On 11 Jun 1998 09:31:22 -0500, ebiederm+eric@npwt.net (Eric W. Biederman) said:

>>>>>> "ST" == Stephen C Tweedie <sct@dcs.ed.ac.uk> writes:
ST> Hi,
>>> Note: there is a problem with swapoff that should at least be considered.
>>> If you use have a SYSV shared memory, and don't map it into a process,
>>> and that memory get's swapped out, swapoff will not be able to find it.

ST> Thanks; it's added to my list.

> Here is a preliminary patch that should fix the problem.

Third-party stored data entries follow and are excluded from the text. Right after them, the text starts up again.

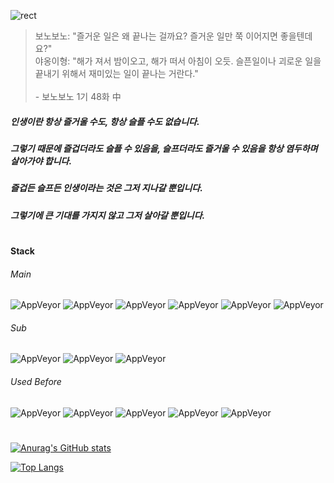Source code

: ![rect](https://capsule-render.vercel.app/api?type=rect&color=gradient&text=%20%20Hello%20World!%20%20&fontAlign=50&fontSize=30&textBg=true&animation=fadeIn)

>
> 보노보노: "즐거운 일은 왜 끝나는 걸까요? 즐거운 일만 쭉 이어지면 좋을텐데요?"
> <br>
> 야옹이형: "해가 져서 밤이오고, 해가 떠서 아침이 오듯. 슬픈일이나 괴로운 일을 끝내기 위해서 재미있는 일이 끝나는 거란다."
> <br><br>
> \- 보노보노 1기 48화 中
>

##### 인생이란 항상 즐거울 수도, 항상 슬플 수도 없습니다.
##### 그렇기 때문에 즐겁더라도 슬플 수 있음을, 슬프더라도 즐거울 수 있음을 항상 염두하며 살아가야 합니다.
##### 즐겁든 슬프든 인생이라는 것은 그저 지나갈 뿐입니다.
##### 그렇기에 큰 기대를 가지지 않고 그저 살아갈 뿐입니다.

#
#### Stack  

###### Main 
![AppVeyor](https://img.shields.io/static/v1?label=&message=Java&color=blue) ![AppVeyor](https://img.shields.io/static/v1?label=&message=Spring&color=green) ![AppVeyor](https://img.shields.io/static/v1?label=&message=MariaDB&color=red) ![AppVeyor](https://img.shields.io/static/v1?label=&message=Linux&color=yellow) ![AppVeyor](https://img.shields.io/static/v1?label=&message=AWS&color=yellow) ![AppVeyor](https://img.shields.io/static/v1?label=&message=Jenkins&color=yellow)
###### Sub
![AppVeyor](https://img.shields.io/static/v1?label=&message=JavaScript&color=blue) ![AppVeyor](https://img.shields.io/static/v1?label=&message=Vue.js&color=green) ![AppVeyor](https://img.shields.io/static/v1?label=&message=Node.js&color=green)
###### Used Before  
![AppVeyor](https://img.shields.io/static/v1?label=&message=C&color=grey) ![AppVeyor](https://img.shields.io/static/v1?label=&message=C%2B%2B&color=blue) ![AppVeyor](https://img.shields.io/static/v1?label=&message=DirectX9&color=black) ![AppVeyor](https://img.shields.io/static/v1?label=&message=DirectX11&color=black) ![AppVeyor](https://img.shields.io/static/v1?label=&message=Unreal%20Engine&color=blueviolet) 
#
               

[![Anurag's GitHub stats](https://github-readme-stats.vercel.app/api?username=NoPainNoLife&show_icons=true&theme=cobalt)](https://github.com/anuraghazra/github-readme-stats)

[![Top Langs](https://github-readme-stats.vercel.app/api/top-langs/?username=NoPainNoLife)](https://github.com/anuraghazra/github-readme-stats)
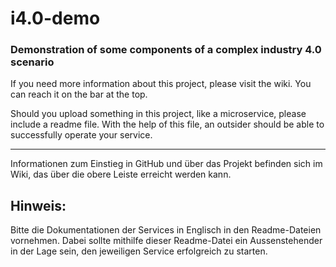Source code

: # i4.0-demo

### Demonstration of some components of a complex industry 4.0 scenario

If you need more information about this project, please visit the wiki. You can reach it on the bar at the top.

Should you upload something in this project, like a microservice, please include a readme file. With the help of this file, an outsider should be able to successfully operate your service.

***

Informationen zum Einstieg in GitHub und über das Projekt befinden sich im Wiki, das über die obere Leiste erreicht werden kann.

## Hinweis:
Bitte die Dokumentationen der Services in Englisch in den Readme-Dateien vornehmen. Dabei sollte mithilfe dieser Readme-Datei ein Aussenstehender in der Lage sein, den jeweiligen Service erfolgreich zu starten.
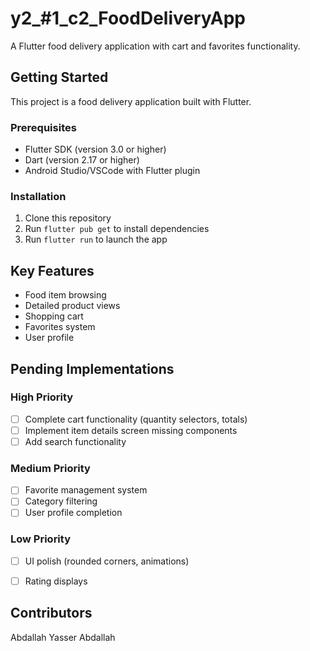 # y2_#1_c2_FoodDeliveryApp

A Flutter food delivery application with cart and favorites functionality.

## Getting Started

This project is a food delivery application built with Flutter.

### Prerequisites
- Flutter SDK (version 3.0 or higher)
- Dart (version 2.17 or higher)
- Android Studio/VSCode with Flutter plugin

### Installation
1. Clone this repository
2. Run `flutter pub get` to install dependencies
3. Run `flutter run` to launch the app

## Key Features

- Food item browsing
- Detailed product views
- Shopping cart
- Favorites system
- User profile

## Pending Implementations

### High Priority
- [ ] Complete cart functionality (quantity selectors, totals)
- [ ] Implement item details screen missing components
- [ ] Add search functionality

### Medium Priority
- [ ] Favorite management system
- [ ] Category filtering
- [ ] User profile completion

### Low Priority
- [ ] UI polish (rounded corners, animations)
- [ ] Rating displays


## Contributors
Abdallah Yasser Abdallah

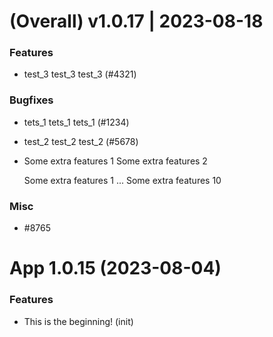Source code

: (Overall) v1.0.17 | 2023-08-18
==============================

### Features

- test_3 test_3 test_3 (#4321)

### Bugfixes

- tets_1 tets_1 tets_1 (#1234)
- test_2 test_2 test_2 (#5678)
- Some extra features 1
  Some extra features 2

  Some extra features 1
  ...
  Some extra features 10

### Misc

- #8765


# App 1.0.15 (2023-08-04)

### Features

- This is the beginning! (init)
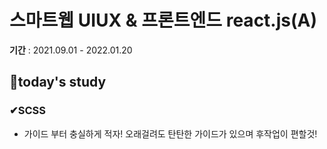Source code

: # 스마트웹 UIUX & 프론트엔드 react.js(A)

**기간** : 2021.09.01 - 2022.01.20

## 📌today's study

### ✔SCSS

- 가이드 부터 충실하게 적자! 오래걸려도 탄탄한 가이드가 있으며 후작업이 편할것!


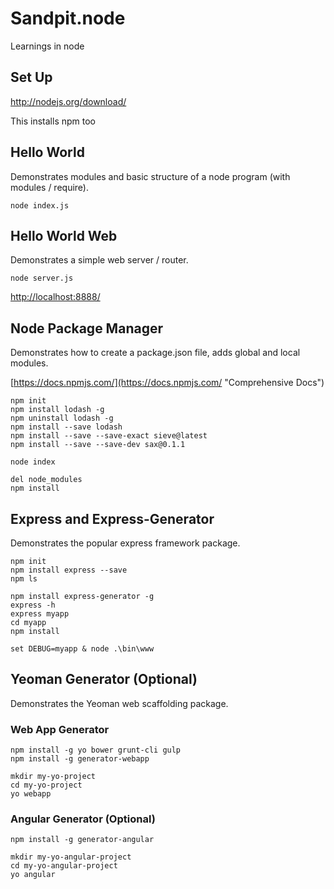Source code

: # Sandpit.node
Learnings in node

## Set Up

http://nodejs.org/download/

This installs npm too

## Hello World

Demonstrates modules and basic structure of a node program (with modules / require). 

    node index.js

## Hello World Web

Demonstrates a simple web server / router.

    node server.js

[http://localhost:8888/](http://localhost:8888/ "Example")

## Node Package Manager

Demonstrates how to create a package.json file, adds global and local modules.

[https://docs.npmjs.com/](https://docs.npmjs.com/ "Comprehensive Docs")

	npm init
	npm install lodash -g
	npm uninstall lodash -g
	npm install --save lodash
	npm install --save --save-exact sieve@latest
	npm install --save --save-dev sax@0.1.1

	node index

	del node_modules
	npm install
	

## Express and Express-Generator

Demonstrates the popular express framework package.

	npm init
	npm install express --save
	npm ls

	npm install express-generator -g
	express -h
	express myapp
	cd myapp
	npm install

	set DEBUG=myapp & node .\bin\www

## Yeoman Generator (Optional)

Demonstrates the Yeoman web scaffolding package.

### Web App Generator

	npm install -g yo bower grunt-cli gulp
	npm install -g generator-webapp

	mkdir my-yo-project
	cd my-yo-project
	yo webapp

### Angular Generator (Optional)

	npm install -g generator-angular

	mkdir my-yo-angular-project
	cd my-yo-angular-project
	yo angular

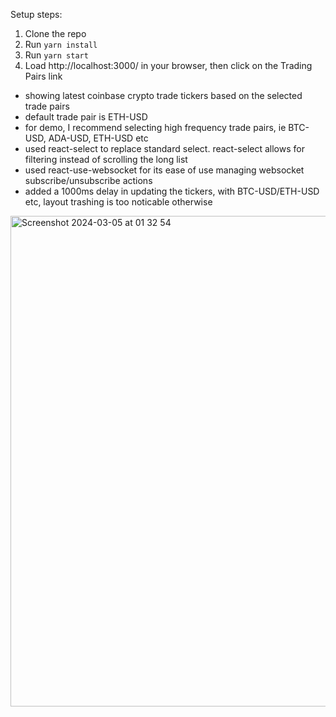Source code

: Setup steps:

1. Clone the repo
2. Run `yarn install`
3. Run `yarn start`
4. Load http://localhost:3000/ in your browser, then click on the Trading Pairs link

- showing latest coinbase crypto trade tickers based on the selected trade pairs
- default trade pair is ETH-USD
- for demo, I recommend selecting high frequency trade pairs, ie BTC-USD, ADA-USD, ETH-USD etc
- used react-select to replace standard select. react-select allows for filtering instead of scrolling
  the long list
- used react-use-websocket for its ease of use managing websocket subscribe/unsubscribe actions
- added a 1000ms delay in updating the tickers, with BTC-USD/ETH-USD etc, layout trashing is too
  noticable otherwise  

<img width="785" alt="Screenshot 2024-03-05 at 01 32 54" src="https://github.com/peterkincses/immix/assets/4365665/f3547d85-75d9-48ae-a800-11d6d256a48d">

Thanks; it's queued for attention.  I'm off to Usenix tomorrow, but
I'll be doing lots and lots of VM stuff when I get back (I'm going
full time courtesy of Red Hat --- yay!), so I'll check and test and
then submit to Linus if all looks OK.

--Stephen

^ permalink raw reply	[flat|nested] 13+ messages in thread

* Re: patch for 2.1.102 swap code
  1998-05-24 17:28 ` patch for 2.1.102 swap code Stephen C. Tweedie
  1998-05-25 10:07   ` David S. Miller
  1998-05-25 12:38   ` Eric W. Biederman
@ 1998-05-25 12:52   ` Bill Hawes
  1998-05-25 13:42     ` David S. Miller
  1998-05-26 21:38     ` Stephen C. Tweedie
  2 siblings, 2 replies; 13+ messages in thread
From: Bill Hawes @ 1998-05-25 12:52 UTC (permalink / raw)
  To: Stephen C. Tweedie; +Cc: Linux Kernel List, Linus Torvalds, linux-mm, Alan Cox

Stephen C. Tweedie wrote:

> I don't think this should happen: do you have solid evidence that it is
> a problem?  The code in read_swap_cache_async() does
> 
>         if (!add_to_swap_cache(new_page, entry)) {
>                 free_page(new_page_addr);
>                 return 0;
>         }
>         swap_duplicate(entry);          /* Account for the swap cache */
>         set_bit(PG_locked, &new_page->flags);
>         rw_swap_page(READ, entry, (char *) new_page_addr, wait);
> 
> which should guarantee a used entry while the IO is in progress.  Even
> if the only use of the entry is the swap cache, it should still be
> there, and because the page is locked during the IO, it should not be
> possible for the swap cache reference to be removed before the check in
> rw_swap_page().  There may well be a more subtle problem here, but I
> don't think the solution is yet another swap_duplicate(), and I haven't
> seen reports that might suggest we're losing an unlock in the swapping
> code anywhere.

Hi Stephen,

The problem with the swap entry being unused could occur before reaching
the code above. If the swap cache lookup fails, the process will have to
allocate a page and may block, allowing multiple processes to block on
get_free_page. Then the process that completes first could end up
releasing the page and swap cache, so that when the other processes wake
up from get_free_page the swap entry will no longer be valid. In the
above code sequence, the add_to_swap_cache will succeed, swap_duplicate
will complain and fail, and rw_swap_cache will complain and return
leaving the page locked. There would be warning messages of the problem,
but I'd rather avoid it in the first place.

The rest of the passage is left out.